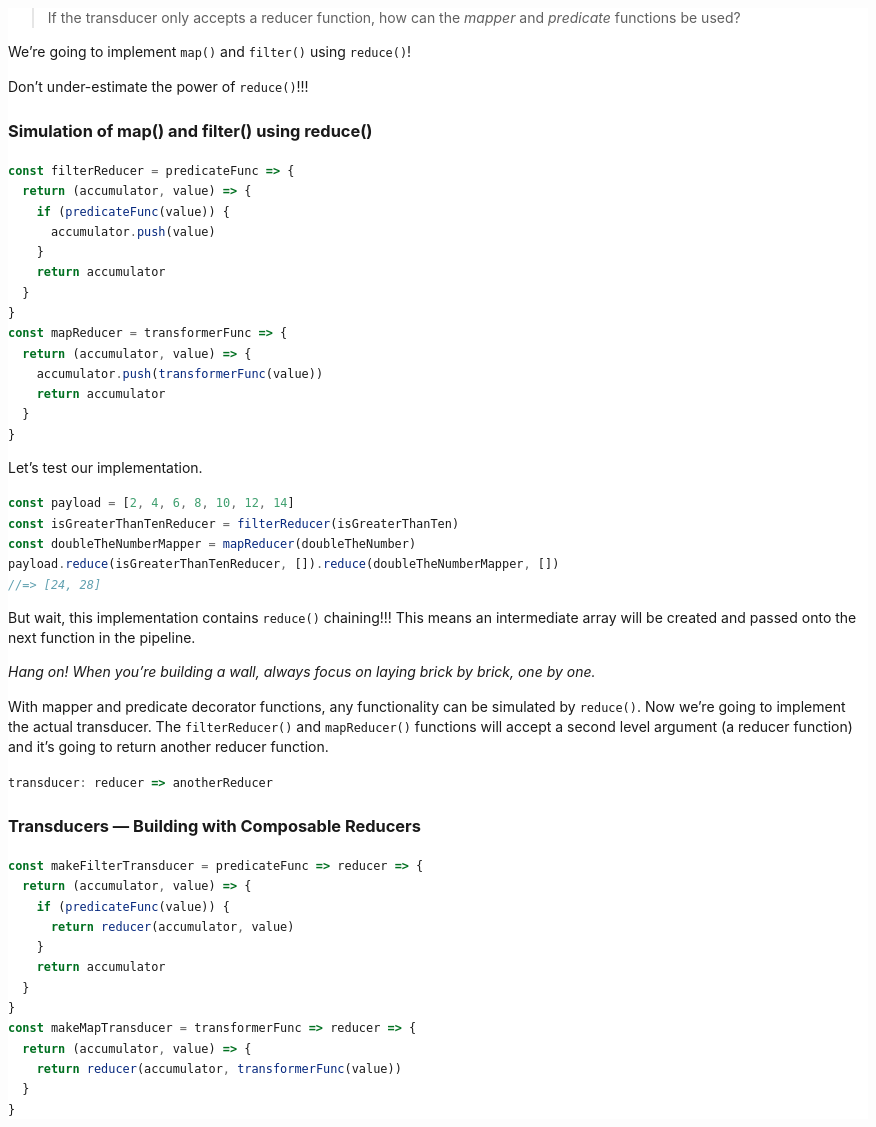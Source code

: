 > If the transducer only accepts a reducer function, how can the _mapper_ and _predicate_ functions be used?

We’re going to implement `map()` and `filter()` using `reduce()`!

Don’t under-estimate the power of `reduce()`!!!

### Simulation of map() and filter() using reduce()

```jsx
const filterReducer = predicateFunc => {
  return (accumulator, value) => {
    if (predicateFunc(value)) {
      accumulator.push(value)
    }
    return accumulator
  }
}
const mapReducer = transformerFunc => {
  return (accumulator, value) => {
    accumulator.push(transformerFunc(value))
    return accumulator
  }
}
```

Let’s test our implementation.

```jsx
const payload = [2, 4, 6, 8, 10, 12, 14]
const isGreaterThanTenReducer = filterReducer(isGreaterThanTen)
const doubleTheNumberMapper = mapReducer(doubleTheNumber)
payload.reduce(isGreaterThanTenReducer, []).reduce(doubleTheNumberMapper, [])
//=> [24, 28]
```

But wait, this implementation contains `reduce()` chaining!!!
This means an intermediate array will be created and passed onto the next function in the pipeline.

_Hang on! When you’re building a wall, always focus on laying brick by brick, one by one._

With mapper and predicate decorator functions, any functionality can be simulated by `reduce()`. Now we’re going to implement the actual transducer. The `filterReducer()` and `mapReducer()` functions will accept a second level argument (a reducer function) and it’s going to return another reducer function.

```jsx
transducer: reducer => anotherReducer
```

### Transducers — Building with Composable Reducers

```jsx
const makeFilterTransducer = predicateFunc => reducer => {
  return (accumulator, value) => {
    if (predicateFunc(value)) {
      return reducer(accumulator, value)
    }
    return accumulator
  }
}
const makeMapTransducer = transformerFunc => reducer => {
  return (accumulator, value) => {
    return reducer(accumulator, transformerFunc(value))
  }
}
```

════════════════════

• _TASK OBJECTIVE_: A word-for-word copy of the records is needed, one that contains no pictures.

• _WRITTEN SOLUTION_:
Source code

: > If the transducer only accepts a reducer function, how can the _mapper_ and _predicate_ functions be used?

We’re going to implement `map()` and `filter()` using `reduce()`!

Don’t under-estimate the power of `reduce()`!!!

### Simulation of map() and filter() using reduce()

```jsx
const filterReducer = predicateFunc => {
  return (accumulator, value) => {
    if (predicateFunc(value)) {
      accumulator.push(value)
    }
    return accumulator
  }
}
const mapReducer = transformerFunc => {
  return (accumulator, value) => {
    accumulator.push(transformerFunc(value))
    return accumulator
  }
}
```

Let’s test our implementation.

```jsx
const payload = [2, 4, 6, 8, 10, 12, 14]
const isGreaterThanTenReducer = filterReducer(isGreaterThanTen)
const doubleTheNumberMapper = mapReducer(doubleTheNumber)
payload.reduce(isGreaterThanTenReducer, []).reduce(doubleTheNumberMapper, [])
//=> [24, 28]
```

But wait, this implementation contains `reduce()` chaining!!!
This means an intermediate array will be created and passed onto the next function in the pipeline.

_Hang on! When you’re building a wall, always focus on laying brick by brick, one by one._

With mapper and predicate decorator functions, any functionality can be simulated by `reduce()`. Now we’re going to implement the actual transducer. The `filterReducer()` and `mapReducer()` functions will accept a second level argument (a reducer function) and it’s going to return another reducer function.

```jsx
transducer: reducer => anotherReducer
```

### Transducers — Building with Composable Reducers

```jsx
const makeFilterTransducer = predicateFunc => reducer => {
  return (accumulator, value) => {
    if (predicateFunc(value)) {
      return reducer(accumulator, value)
    }
    return accumulator
  }
}
const makeMapTransducer = transformerFunc => reducer => {
  return (accumulator, value) => {
    return reducer(accumulator, transformerFunc(value))
  }
}
```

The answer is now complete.